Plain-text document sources
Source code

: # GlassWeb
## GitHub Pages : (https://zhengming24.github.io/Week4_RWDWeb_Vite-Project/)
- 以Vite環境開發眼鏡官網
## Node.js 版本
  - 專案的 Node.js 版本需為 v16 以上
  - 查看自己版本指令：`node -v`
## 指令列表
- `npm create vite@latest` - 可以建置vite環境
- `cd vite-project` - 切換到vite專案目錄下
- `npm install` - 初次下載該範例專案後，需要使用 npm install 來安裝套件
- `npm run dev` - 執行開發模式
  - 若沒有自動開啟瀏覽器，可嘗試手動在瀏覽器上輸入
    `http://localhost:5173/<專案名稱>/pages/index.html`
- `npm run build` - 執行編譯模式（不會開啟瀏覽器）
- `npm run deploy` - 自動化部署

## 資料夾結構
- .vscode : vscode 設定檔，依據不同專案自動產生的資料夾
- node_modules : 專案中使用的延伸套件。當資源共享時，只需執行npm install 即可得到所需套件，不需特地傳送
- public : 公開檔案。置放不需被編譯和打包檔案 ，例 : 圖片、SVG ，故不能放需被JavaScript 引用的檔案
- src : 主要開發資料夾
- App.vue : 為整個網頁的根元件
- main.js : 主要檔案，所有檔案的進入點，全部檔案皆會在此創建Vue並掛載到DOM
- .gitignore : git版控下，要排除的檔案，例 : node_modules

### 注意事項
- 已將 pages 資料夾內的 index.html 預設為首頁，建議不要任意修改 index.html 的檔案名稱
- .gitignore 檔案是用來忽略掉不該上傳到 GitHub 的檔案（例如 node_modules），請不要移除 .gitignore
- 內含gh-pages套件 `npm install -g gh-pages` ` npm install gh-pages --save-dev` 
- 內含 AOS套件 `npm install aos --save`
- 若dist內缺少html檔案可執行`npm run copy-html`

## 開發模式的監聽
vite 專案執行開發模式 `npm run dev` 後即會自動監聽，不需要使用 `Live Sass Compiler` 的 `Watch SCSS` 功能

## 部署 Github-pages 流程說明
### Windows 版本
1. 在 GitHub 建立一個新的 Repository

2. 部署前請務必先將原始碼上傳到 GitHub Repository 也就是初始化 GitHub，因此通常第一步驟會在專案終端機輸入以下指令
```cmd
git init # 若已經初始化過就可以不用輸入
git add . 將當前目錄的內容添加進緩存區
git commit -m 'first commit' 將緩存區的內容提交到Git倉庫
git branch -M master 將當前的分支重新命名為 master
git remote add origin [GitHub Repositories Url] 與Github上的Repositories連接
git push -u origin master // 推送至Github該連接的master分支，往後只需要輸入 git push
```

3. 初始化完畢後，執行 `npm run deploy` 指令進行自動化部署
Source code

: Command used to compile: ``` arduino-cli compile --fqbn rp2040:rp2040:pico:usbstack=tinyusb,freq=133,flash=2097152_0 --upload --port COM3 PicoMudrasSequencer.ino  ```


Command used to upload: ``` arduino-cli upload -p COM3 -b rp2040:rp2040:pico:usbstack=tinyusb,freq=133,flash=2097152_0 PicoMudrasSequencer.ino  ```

▶ **Task details**: Using the records above, output exactly the lines from the first through the line that contains "npm install gh-pages", with both of those included.

▶ **Solution to this exercise**:
Source code

: # GlassWeb
## GitHub Pages : (https://zhengming24.github.io/Week4_RWDWeb_Vite-Project/)
- 以Vite環境開發眼鏡官網
## Node.js 版本
  - 專案的 Node.js 版本需為 v16 以上
  - 查看自己版本指令：`node -v`
## 指令列表
- `npm create vite@latest` - 可以建置vite環境
- `cd vite-project` - 切換到vite專案目錄下
- `npm install` - 初次下載該範例專案後，需要使用 npm install 來安裝套件
- `npm run dev` - 執行開發模式
  - 若沒有自動開啟瀏覽器，可嘗試手動在瀏覽器上輸入
    `http://localhost:5173/<專案名稱>/pages/index.html`
- `npm run build` - 執行編譯模式（不會開啟瀏覽器）
- `npm run deploy` - 自動化部署

## 資料夾結構
- .vscode : vscode 設定檔，依據不同專案自動產生的資料夾
- node_modules : 專案中使用的延伸套件。當資源共享時，只需執行npm install 即可得到所需套件，不需特地傳送
- public : 公開檔案。置放不需被編譯和打包檔案 ，例 : 圖片、SVG ，故不能放需被JavaScript 引用的檔案
- src : 主要開發資料夾
- App.vue : 為整個網頁的根元件
- main.js : 主要檔案，所有檔案的進入點，全部檔案皆會在此創建Vue並掛載到DOM
- .gitignore : git版控下，要排除的檔案，例 : node_modules

### 注意事項
- 已將 pages 資料夾內的 index.html 預設為首頁，建議不要任意修改 index.html 的檔案名稱
- .gitignore 檔案是用來忽略掉不該上傳到 GitHub 的檔案（例如 node_modules），請不要移除 .gitignore
- 內含gh-pages套件 `npm install -g gh-pages` ` npm install gh-pages --save-dev` 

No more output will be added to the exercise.